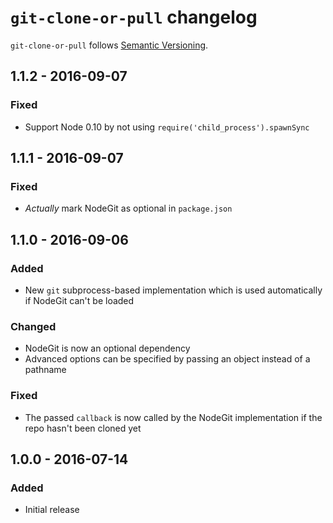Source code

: # `git-clone-or-pull` changelog

`git-clone-or-pull` follows [Semantic Versioning][1].

## 1.1.2 - 2016-09-07

### Fixed

* Support Node 0.10 by not using `require('child_process').spawnSync`

## 1.1.1 - 2016-09-07

### Fixed

* _Actually_ mark NodeGit as optional in `package.json`

## 1.1.0 - 2016-09-06

### Added

* New `git` subprocess-based implementation which is used automatically if NodeGit can't be loaded

### Changed

* NodeGit is now an optional dependency
* Advanced options can be specified by passing an object instead of a pathname

### Fixed

* The passed `callback` is now called by the NodeGit implementation if the repo hasn't been cloned yet

## 1.0.0 - 2016-07-14

### Added

* Initial release

 [1]: http://semver.org/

──────

For this listing, copy out every line that includes the word "implementation".

* New `git` subprocess-based implementation which is used automatically if NodeGit can't be loaded
* The passed `callback` is now called by the NodeGit implementation if the repo hasn't been cloned yet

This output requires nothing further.